Jacob Bluestone from Credit Suisse. So maybe just if we can follow-up a little bit on some of the guidance assumptions you mentioned. If you could maybe elaborate a little bit on some of the things you outlined in terms of sort of changes, financial drags and tailwinds for next year. I think you mentioned you expect the fixed voice line drag to moderate from, I think it was CHF 80,000,000 to 60,000,000. Why is that?
I don't think your line loss is sort of necessarily coming down. And then also, if you can maybe just talk through what was it that actually drove the change in your cost cutting targets, so the increase from £60,000,000 to £100,000,000 And then just sort of linked to that as well, Urs, I think you mentioned that CapEx in Switzerland was going from about 1,650,000,000 down to about 1.6 Again, what's driving that reduction in the run rate of CapEx going forward? Thank you.
Shall I
start with the fixed voice lines? So in 2016, we lost €80,000 per quarter, and that had the impact of CHF 80,000,000. And for next year, we think that we will lose around CHF 60,000 per quarter. I know we were a bit this year, we were in 2016, we are not 100% correct is our prediction, but we are confident that the 60,000 per quarter are okay if we look at the customer base, if you look also at the voice only customers, which over time disappear. So today, we feel confident with this CHF 60,000,000.
And on the cost side, why came it to the conclusion to increase the cost target? Just when we looked at these structural changes to secure, let's say, a healthy EBITDA level in Switzerland and also secure the ability to further invest in our infrastructure. We reviewed our cost reduction plans, looked at the different processes as we did in the past, looked at the IT organization, which system we can turn off, etcetera. So it was, let's say, a reassessment of the management of the cost base, which you have to do every second, third year. And I think it's normal that so we gave us a five years target.

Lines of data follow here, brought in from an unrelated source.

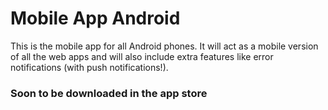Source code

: # Mobile App Android
This is the mobile app for all Android phones. It will act as a mobile version of all the web apps and will also include extra features like error notifications (with push notifications!).

### Soon to be downloaded in the app store
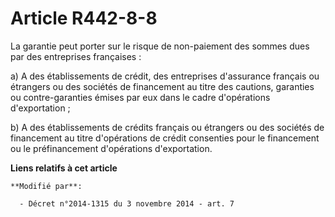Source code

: # Article R442-8-8

La garantie peut porter sur le risque de non-paiement des sommes dues par des entreprises françaises :

a) A des établissements de crédit, des entreprises d'assurance français ou étrangers ou des sociétés de financement  au titre
des cautions, garanties ou contre-garanties émises par eux dans le cadre d'opérations d'exportation ;

b) A des établissements de crédits français ou étrangers ou des sociétés de financement  au titre d'opérations de crédit
consenties pour le financement ou le préfinancement d'opérations d'exportation.

**Liens relatifs à cet article**

	**Modifié par**:

	  - Décret n°2014-1315 du 3 novembre 2014 - art. 7
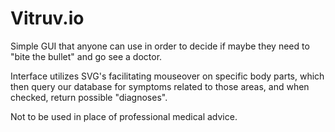 # Vitruv.io

Simple GUI that anyone can use in order to decide if maybe they need to "bite the bullet" and go see a doctor.

Interface utilizes SVG's facilitating mouseover on specific body parts, which then query our database for symptoms
related to those areas, and when checked, return possible "diagnoses".  

Not to be used in place of professional medical advice.

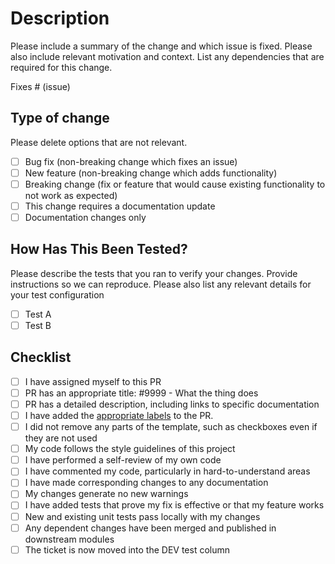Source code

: <!--
Before you open this PR, make sure that you review and are taking steps to follow [the Definition of Mergeable in our team agreement](https://docs.google.com/document/d/1nwZIF_lydPWfvixxZlQLNt4nqy3Qp13pHQnMcYJjTqE/edit#heading=h.6mnhaqm79e12). You may need to scroll down to that subheader.
-->

# Description

Please include a summary of the change and which issue is fixed. Please also include relevant motivation and context. List any dependencies that are required for this change.

Fixes # (issue)

## Type of change

Please delete options that are not relevant.

- [ ] Bug fix (non-breaking change which fixes an issue)
- [ ] New feature (non-breaking change which adds functionality)
- [ ] Breaking change (fix or feature that would cause existing functionality to not work as expected)
- [ ] This change requires a documentation update
- [ ] Documentation changes only

## How Has This Been Tested?

Please describe the tests that you ran to verify your changes. Provide instructions so we can reproduce. Please also list any relevant details for your test configuration

- [ ] Test A
- [ ] Test B

## Checklist

- [ ] I have assigned myself to this PR
- [ ] PR has an appropriate title: #9999 - What the thing does
- [ ] PR has a detailed description, including links to specific documentation
- [ ] I have added the [appropriate labels](https://github.com/department-of-veterans-affairs/notification-api/blob/master/.github/release.yaml) to the PR.
- [ ] I did not remove any parts of the template, such as checkboxes even if they are not used
- [ ] My code follows the style guidelines of this project
- [ ] I have performed a self-review of my own code
- [ ] I have commented my code, particularly in hard-to-understand areas
- [ ] I have made corresponding changes to any documentation
- [ ] My changes generate no new warnings
- [ ] I have added tests that prove my fix is effective or that my feature works
- [ ] New and existing unit tests pass locally with my changes
- [ ] Any dependent changes have been merged and published in downstream modules
- [ ] The ticket is now moved into the DEV test column
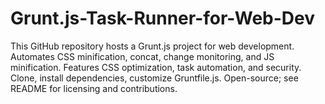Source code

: # Grunt.js-Task-Runner-for-Web-Dev
This GitHub repository hosts a Grunt.js project for web development. Automates CSS minification, concat, change monitoring, and JS minification. Features CSS optimization, task automation, and security. Clone, install dependencies, customize Gruntfile.js. Open-source; see README for licensing and contributions.
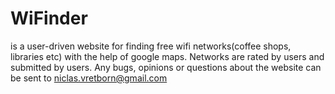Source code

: # WiFinder
is a user-driven website for finding free wifi networks(coffee shops, libraries etc) with the help of google maps. Networks are rated by users and submitted by users. Any bugs, opinions or questions about the website can be sent to niclas.vretborn@gmail.com
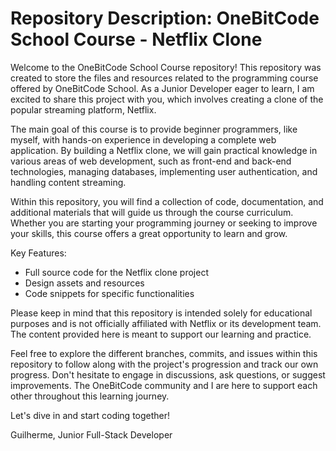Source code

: # Repository Description: OneBitCode School Course - Netflix Clone

Welcome to the OneBitCode School Course repository! This repository was created to store the files and resources related to the programming course offered by OneBitCode School.
As a Junior Developer eager to learn, I am excited to share this project with you, which involves creating a clone of the popular streaming platform, Netflix.

The main goal of this course is to provide beginner programmers, like myself, with hands-on experience in developing a complete web application.
By building a Netflix clone, we will gain practical knowledge in various areas of web development, such as front-end and back-end technologies, managing databases, implementing user authentication, and handling content streaming.

Within this repository, you will find a collection of code, documentation, and additional materials that will guide us through the course curriculum.
Whether you are starting your programming journey or seeking to improve your skills, this course offers a great opportunity to learn and grow.

Key Features:

- Full source code for the Netflix clone project
- Design assets and resources
- Code snippets for specific functionalities

Please keep in mind that this repository is intended solely for educational purposes and is not officially affiliated with Netflix or its development team.
The content provided here is meant to support our learning and practice.

Feel free to explore the different branches, commits, and issues within this repository to follow along with the project's progression and track our own progress.
Don't hesitate to engage in discussions, ask questions, or suggest improvements. The OneBitCode community and I are here to support each other throughout this learning journey.

Let's dive in and start coding together!

Guilherme,
Junior Full-Stack Developer
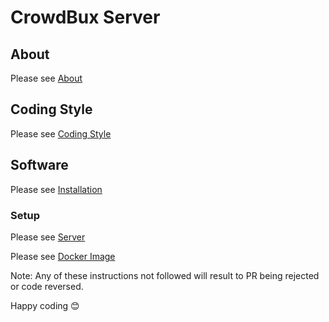 # CrowdBux Server

## About

Please see [About](/Documentation/About.md)

## Coding Style

Please see [Coding Style]()

## Software

Please see [Installation](/Documentation/Installation.md#software)

### Setup

Please see [Server](/Documentation/Installation.md#setup)

Please see [Docker Image](/Documentation/Installation.md#docker)

Note: Any of these instructions not followed will result to PR being rejected or code reversed.

Happy coding 😊
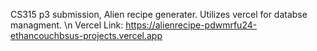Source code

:CS315 p3 submission, Alien recipe generater. Utilizes vercel for databse managment. \n
Vercel Link: https://alienrecipe-pdwmrfu24-ethancouchbsus-projects.vercel.app

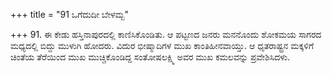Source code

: +++
title = "91 ಒಗೆದುದೀ ಬೇಳಮ್ಬ"

+++
91. ಈ ಕೇಡು ಹಸ್ತಿನಾಪುರದಲ್ಲಿ ಕಾಣಿಸಿಕೊಂಡಿತು. ಆ ಪಟ್ಟಣದ ಜನರು ಮನನೊಂದು ಶೋಕಮಯ ಸಾಗರದ ಮಧ್ಯದಲ್ಲಿ ಬಿದ್ದು ಮುಳುಗಿ ಹೋದರು. ವಿದುರ ಭೀಷ್ಮಾದಿಗಳ ಮುಖ ಕಾಂತಿಹೀನವಾಯ್ತು. ಆ ಧೃತರಾಷ್ಟ್ರನ ಮಕ್ಕಳಿಗೆ ಚಿಂತೆಯ ತೆರೆಯಿಂದ ಮುಖ ಮುಚ್ಚಿಕೊಂಡಿದ್ದ ಸಂತೋಷಲಕ್ಷ್ಮಿ ಅವರ ಮುಖ ಕಮಲವನ್ನು ಪ್ರವೇಶಿಸಿದಳು.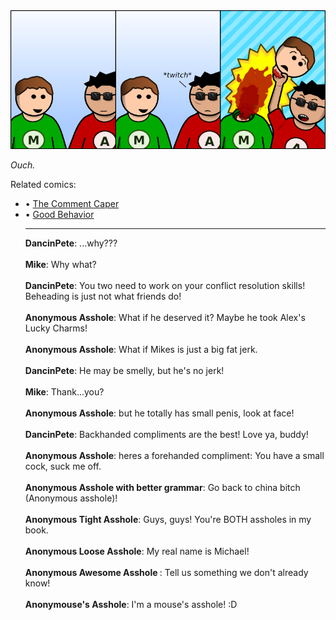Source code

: <!--
.. title: Twitch
.. slug: twitch
.. date: 2010/09/27 00:00:00
.. tags: 
.. link: 
.. description: 
-->

<a href='twitch.html' title='View comments'>
<img class='comic' src='../assets/comics/20100927.png' />
</a>

<em>Ouch.</em>

<!-- TEASER_END -->
<div class='related'><span>Related comics:</span><ul class='inline'>
<li>&bull; <a href='the-comment-caper.html'>The Comment Caper</a></li>
<li>&bull; <a href='good-behavior.html'>Good Behavior</a></li>
</li>
<hr />

<div class='comments'>
<b>DancinPete</b>: ...why???<br /><br />
<b>Mike</b>: Why what?<br /><br />
<b>DancinPete</b>: You two need to work on your conflict resolution skills! Beheading is just not what friends do!<br /><br />
<b>Anonymous Asshole</b>: What if he deserved it? Maybe he took Alex's Lucky Charms!<br /><br />
<b>Anonymous Asshole</b>: What if Mikes is just a big fat jerk.<br /><br />
<b>DancinPete</b>: He may be smelly, but he's no jerk!<br /><br />
<b>Mike</b>: Thank...you?<br /><br />
<b>Anonymous Asshole</b>: but he totally has small penis, look at face!<br /><br />
<b>DancinPete</b>: Backhanded compliments are the best! Love ya, buddy!<br /><br />
<b>Anonymous Asshole</b>: heres a forehanded compliment: You have a small cock, suck me off.<br /><br />
<b>Anonymous Asshole with better grammar</b>: Go back to china bitch (Anonymous asshole)!<br /><br />
<b>Anonymous Tight Asshole</b>: Guys, guys! You're BOTH assholes in my book.<br /><br />
<b>Anonymous Loose Asshole</b>: My real name is Michael!<br /><br />
<b>Anonymous Awesome Asshole </b>: Tell us something we don't already know!<br /><br />
<b>Anonymouse's Asshole</b>: I'm a mouse's asshole! :D<br /><br />
</div>

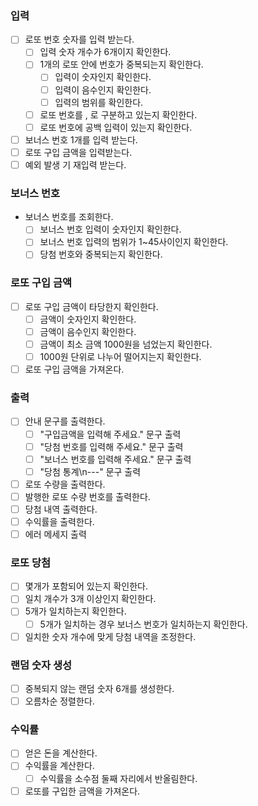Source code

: ### 입력
- [ ] 로또 번호 숫자를 입력 받는다.  
    - [ ] 입력 숫자 개수가 6개이지 확인한다.
    - [ ] 1개의 로또 안에 번호가 중복되는지 확인한다.  
        - [ ] 입력이 숫자인지 확인한다.  
        - [ ] 입력이 음수인지 확인한다.  
        - [ ] 입력의 범위를 확인한다.  
    - [ ] 로또 번호를 , 로 구분하고 있는지 확인한다.  
    - [ ] 로또 번호에 공백 입력이 있는지 확인한다.
- [ ] 보너스 번호 1개를 입력 받는다.
- [ ] 로또 구입 금액을 입력받는다.
- [ ] 예외 발생 기 재입력 받는다.

### 보너스 번호
- 보너스 번호를 조회한다.
  - [ ] 보너스 번호 입력이 숫자인지 확인한다.
  - [ ] 보너스 번호 입력의 범위가 1~45사이인지 확인한다.
  - [ ] 당첨 번호와 중복되는지 확인한다.

### 로또 구입 금액
- [ ] 로또 구입 금액이 타당한지 확인한다.  
    - [ ] 금액이 숫자인지 확인한다.  
    - [ ] 금액이 음수인지 확인한다.  
    - [ ] 금액이 최소 금액 1000원을 넘었는지 확인한다.  
    - [ ] 1000원 단위로 나누어 떨어지는지 확인한다.  
- [ ] 로또 구입 금액을 가져온다.  

### 출력
- [ ] 안내 문구를 출력한다.  
    - [ ] "구입금액을 입력해 주세요." 문구 출력  
    - [ ] "당첨 번호를 입력해 주세요." 문구 출력  
    - [ ] "보너스 번호를 입력해 주세요." 문구 출력  
    - [ ] "당첨 통계\n---" 문구 출력  
- [ ] 로또 수량을 출력한다.  
- [ ] 발행한 로또 수량 번호를 출력한다.  
- [ ] 당첨 내역 출력한다.  
- [ ] 수익률을 출력한다.  
- [ ] 에러 메세지 출력  

### 로또 당첨 
- [ ] 몇개가 포함되어 있는지 확인한다.
- [ ] 일치 개수가 3개 이상인지 확인한다.
- [ ] 5개가 일치하는지 확인한다.  
  - [ ] 5개가 일치하는 경우 보너스 번호가 일치하는지 확인한다.
- [ ] 일치한 숫자 개수에 맞게 당첨 내역을 조정한다.

### 랜덤 숫자 생성
- [ ] 중복되지 않는 랜덤 숫자 6개를 생성한다.  
- [ ] 오름차순 정렬한다.  

### 수익률
- [ ] 얻은 돈을 계산한다.  
- [ ] 수익률을 계산한다.  
    - [ ] 수익률을 소수점 둘째 자리에서 반올림한다.  
- [ ] 로또를 구입한 금액을 가져온다.  
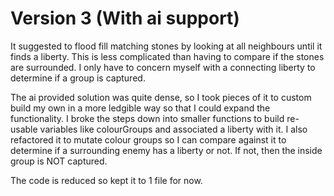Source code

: # Version 3 (With ai support)
It suggested to flood fill matching stones by looking at all neighbours until it finds a liberty.
This is less complicated than having to compare if the stones are surrounded. 
I only have to concern myself with a connecting liberty to determine if a group is captured.

The ai provided solution was quite dense, so I took pieces of it to custom build my own in a more ledgible way so that I could expand the functionality. I broke the steps down into smaller functions to build re-usable variables like colourGroups and associated a liberty with it.
I also refactored it to mutate colour groups so I can compare against it to determine if a surrounding enemy has a liberty or not. If not, then the inside group is NOT captured.

The code is reduced so kept it to 1 file for now.



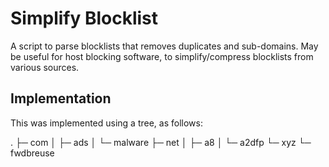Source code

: # Simplify Blocklist

A script to parse blocklists that removes duplicates and sub-domains.
May be useful for host blocking software, to simplify/compress blocklists from various sources.

## Implementation

This was implemented using a tree, as follows:

.
├─ com
│  ├─ ads
│  └─ malware
├─ net
│  ├─ a8
│  └─ a2dfp
└─ xyz
   └─ fwdbreuse
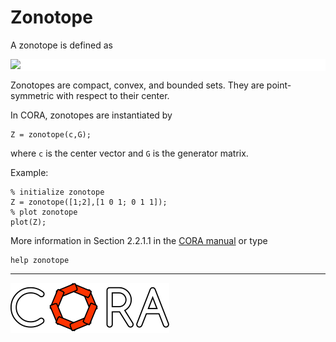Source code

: # Zonotope

A zonotope is defined as

<p style="background-color: white;">
<img src="https://latex.codecogs.com/svg.image?%5Cmathcal%7BZ%7D:=%5Cbigg%5C%7Bc&plus;%5Csum_%7Bi=1%7D%5E%5Cgamma%5Cbeta_i%20G_%7B(%5Ccdot,i)%7D%5C,%5Cbigg%7C%5C,%5Cbeta_i%5Cin%5B-1,1%5D%5Cbigg%5C%7D."/>
</p>
<!--
for editor.codecogs.com:
\mathcal{Z} := \bigg\{ c + \sum_{i=1}^\gamma \beta_i G_{(\cdot,i)} \, \bigg| \, \beta_i \in [-1,1] \bigg\} .
-->

Zonotopes are compact, convex, and bounded sets.
They are point-symmetric with respect to their center.

In CORA, zonotopes are instantiated by

    Z = zonotope(c,G);

where ``c`` is the center vector and ``G`` is the generator matrix.

Example:

    % initialize zonotope
    Z = zonotope([1;2],[1 0 1; 0 1 1]);
    % plot zonotope
    plot(Z);

More information in Section 2.2.1.1 in the <a target='_blank' href="https://cora.in.tum.de/manual">CORA manual</a> or type

    help zonotope

<hr style="height: 1px;">

<img src="../../app/images/coraLogo_readme.svg"/>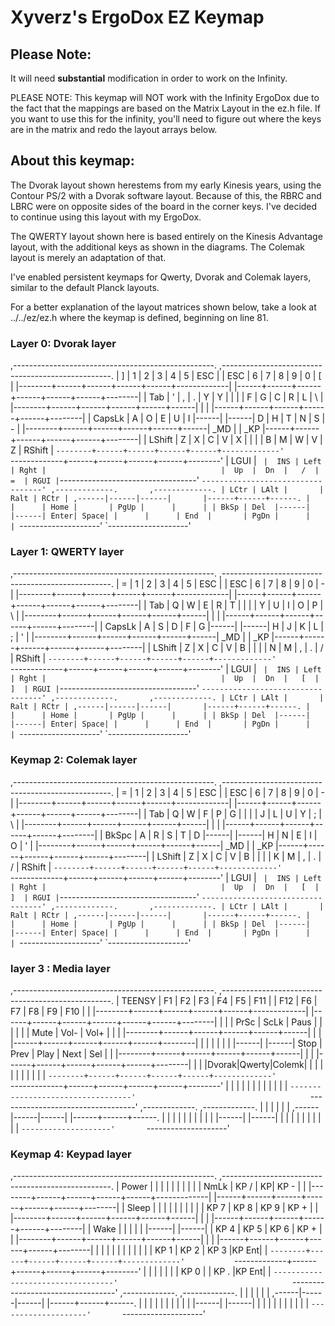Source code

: # Xyverz's ErgoDox EZ Keymap

## Please Note:

It will need **substantial** modification in order to work on the Infinity.

PLEASE NOTE: This keymap will NOT work with the Infinity ErgoDox due to the fact that the mappings are based on the Matrix Layout in the ez.h file. If you want to use this for the infinity, you'll need to figure out where the keys are in the matrix and redo the layout arrays below.

## About this keymap:

The Dvorak layout shown herestems from my early Kinesis years, using the Contour PS/2 with a Dvorak software layout. Because of this, the RBRC and LBRC were on opposite sides of the board in the corner keys. I've decided to continue using this layout with my ErgoDox.

The QWERTY layout shown here is based entirely on the Kinesis Advantage layout, with the additional keys as shown in the diagrams. The Colemak layout is merely an adaptation of that.

I've enabled persistent keymaps for Qwerty, Dvorak and Colemak layers, similar to the default Planck layouts.

For a better explanation of the layout matrices shown below, take a look at ../../ez/ez.h where the keymap is defined, beginning on line 81.

### Layer 0: Dvorak layer

,--------------------------------------------------.           ,--------------------------------------------------.
|   ]    |   1  |   2  |   3  |   4  |   5  | ESC  |           | ESC  |   6  |   7  |   8  |   9  |   0  |   [    |
|--------+------+------+------+------+-------------|           |------+------+------+------+------+------+--------|
| Tab    |   '  |   ,  |   .  |   Y  |   Y  |      |           |      |   F  |   G  |   C  |   R  |   L  |   \    |
|--------+------+------+------+------+------|      |           |      |------+------+------+------+------+--------|
| CapsLk |   A  |   O  |   E  |   U  |   I  |------|           |------|   D  |   H  |   T  |   N  |   S  |   -    |
|--------+------+------+------+------+------| _MD  |           | _KP  |------+------+------+------+------+--------|
| LShift |   Z  |   X  |   C  |   V  |   X  |      |           |      |   B  |   M  |   W  |   V  |   Z  | RShift |
`--------+------+------+------+------+-------------'           `-------------+------+------+------+------+--------'
  | LGUI |   `  |  INS | Left | Rght |                                       |  Up  |  Dn  |   /  |   =  | RGUI |
  `----------------------------------'                                       `----------------------------------'
                                       ,-------------.       ,-------------.
                                       | LCtr | LAlt |       | Ralt | RCtr |
                                ,------|------|------|       |------+------+------.
                                |      |      | Home |       | PgUp |      |      |
                                | BkSp | Del  |------|       |------| Enter| Space|
                                |      |      | End  |       | PgDn |      |      |
                                `--------------------'       `--------------------'

### Layer 1: QWERTY layer

,--------------------------------------------------.           ,--------------------------------------------------.
|   =    |   1  |   2  |   3  |   4  |   5  | ESC  |           | ESC  |   6  |   7  |   8  |   9  |   0  |   -    |
|--------+------+------+------+------+-------------|           |------+------+------+------+------+------+--------|
| Tab    |   Q  |   W  |   E  |   R  |   T  |      |           |      |   Y  |   U  |   I  |   O  |   P  |   \    |
|--------+------+------+------+------+------|      |           |      |------+------+------+------+------+--------|
| CapsLk |   A  |   S  |   D  |   F  |   G  |------|           |------|   H  |   J  |   K  |   L  |   ;  |   '    |
|--------+------+------+------+------+------| _MD  |           | _KP  |------+------+------+------+------+--------|
| LShift |   Z  |   X  |   C  |   V  |   B  |      |           |      |   N  |   M  |   ,  |   .  |   /  | RShift |
`--------+------+------+------+------+-------------'           `-------------+------+------+------+------+--------'
  | LGUI |   `  |  INS | Left | Rght |                                       |  Up  |  Dn  |   [  |   ]  | RGUI |
  `----------------------------------'                                       `----------------------------------'
                                       ,-------------.       ,-------------.
                                       | LCtr | LAlt |       | Ralt | RCtr |
                                ,------|------|------|       |------+------+------.
                                |      |      | Home |       | PgUp |      |      |
                                | BkSp | Del  |------|       |------| Enter| Space|
                                |      |      | End  |       | PgDn |      |      |
                                `--------------------'       `--------------------'
 
### Keymap 2: Colemak layer

,--------------------------------------------------.           ,--------------------------------------------------.
|   =    |   1  |   2  |   3  |   4  |   5  | ESC  |           | ESC  |   6  |   7  |   8  |   9  |   0  |   -    |
|--------+------+------+------+------+-------------|           |------+------+------+------+------+------+--------|
| Tab    |   Q  |   W  |   F  |   P  |   G  |      |           |      |   J  |   L  |   U  |   Y  |   ;  |   \    |
|--------+------+------+------+------+------|      |           |      |------+------+------+------+------+--------|
| BkSpc  |   A  |   R  |   S  |   T  |   D  |------|           |------|   H  |   N  |   E  |   I  |   O  |   '    |
|--------+------+------+------+------+------| _MD  |           | _KP  |------+------+------+------+------+--------|
| LShift |   Z  |   X  |   C  |   V  |   B  |      |           |      |   K  |   M  |   ,  |   .  |   /  | RShift |
`--------+------+------+------+------+-------------'           `-------------+------+------+------+------+--------'
  | LGUI |   `  |  INS | Left | Rght |                                       |  Up  |  Dn  |   [  |   ]  | RGUI |
  `----------------------------------'                                       `----------------------------------'
                                       ,-------------.       ,-------------.
                                       | LCtr | LAlt |       | Ralt | RCtr |
                                ,------|------|------|       |------+------+------.
                                |      |      | Home |       | PgUp |      |      |
                                | BkSp | Del  |------|       |------| Enter| Space|
                                |      |      | End  |       | PgDn |      |      |
                                `--------------------'       `--------------------'

### layer 3 : Media layer

,--------------------------------------------------.           ,--------------------------------------------------.
| TEENSY |  F1  |  F2  |  F3  |  F4  |  F5  | F11  |           |  F12 |  F6  |  F7  |  F8  |  F9  |  F10 |        |
|--------+------+------+------+------+-------------|           |------+------+------+------+------+------+--------|
|        |      | PrSc | ScLk | Paus |      |      |           |      |      | Mute | Vol- | Vol+ |      |        |
|--------+------+------+------+------+------|      |           |      |------+------+------+------+------+--------|
|        |      |      |      |      |      |------|           |------| Stop | Prev | Play | Next | Sel  |        |
|--------+------+------+------+------+------|      |           |      |------+------+------+------+------+--------|
|        |      |Dvorak|Qwerty|Colemk|      |      |           |      |      |      |      |      |      |        |
`--------+------+------+------+------+-------------'           `-------------+------+------+------+------+--------'
  |      |      |      |      |      |                                       |      |      |      |      |      |
  `----------------------------------'                                       `----------------------------------'
                                       ,-------------.       ,-------------.
                                       |      |      |       |      |      |
                                ,------|------|------|       |------+------+------.
                                |      |      |      |       |      |      |      |
                                |      |      |------|       |------|      |      |
                                |      |      |      |       |      |      |      |
                                `--------------------'       `--------------------'



### Keymap 4: Keypad layer

,--------------------------------------------------.           ,--------------------------------------------------.
| Power  |      |      |      |      |      |      |           |      |      | NmLk | KP / | KP| KP - |        |
|--------+------+------+------+------+-------------|           |------+------+------+------+------+------+--------|
| Sleep  |      |      |      |      |      |      |           |      |      | KP 7 | KP 8 | KP 9 | KP + |        |
|--------+------+------+------+------+------|      |           |      |------+------+------+------+------+--------|
| Wake   |      |      |      |      |      |------|           |------|      | KP 4 | KP 5 | KP 6 | KP + |        |
|--------+------+------+------+------+------|      |           |      |------+------+------+------+------+--------|
|        |      |      |      |      |      |      |           |      |      | KP 1 | KP 2 | KP 3 |KP Ent|        |
`--------+------+------+------+------+-------------'           `-------------+------+------+------+------+--------'
  |      |      |      |      |      |                                       | KP 0 |      | KP . |KP Ent|      |
  `----------------------------------'                                       `----------------------------------'
                                       ,-------------.       ,-------------.
                                       |      |      |       |      |      |
                                ,------|------|------|       |------+------+------.
                                |      |      |      |       |      |      |      |
                                |      |      |------|       |------|      |      |
                                |      |      |      |       |      |      |      |
                                `--------------------'       `--------------------'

And after two years, we came to the conclusion to push a bit harder in the organization.
And on the CapEx side, as I explained it, there are three elements. The one is the cost of rollout. We are able to decrease them slightly because of another setup with a partner in the rollout, so a more efficient rollout process. And the second is a bit less investments in the core network. So that's a bit, let's say, a phasing topic.
And then the other is lower customer driven CapEx, but no reduction of the ambition of the rollout of our networks.
ARNAUD Okay. Next question, Fred.
Hi, thank you. It's Fred Boulogne from Bank of America. Quick question on your ultra broadband targets for 2021. If you can elaborate a little bit the technological mix we you have embedded in those assumptions. In particular, are you doing a bit more fiber to the home?
And then within your fiber to the street, it's a building, if you can elaborate a bit more the mix, the costs associated, that would be very useful. Thank you.
Good. The mix is actually approximately 30% of the footprint is fiber to the home. So in the next year, we will not build a lot on fiber to the home. The majority of the rollout will be on fiber to the street. And the cost for fiber to the street rollout are much lower than fiber to the home.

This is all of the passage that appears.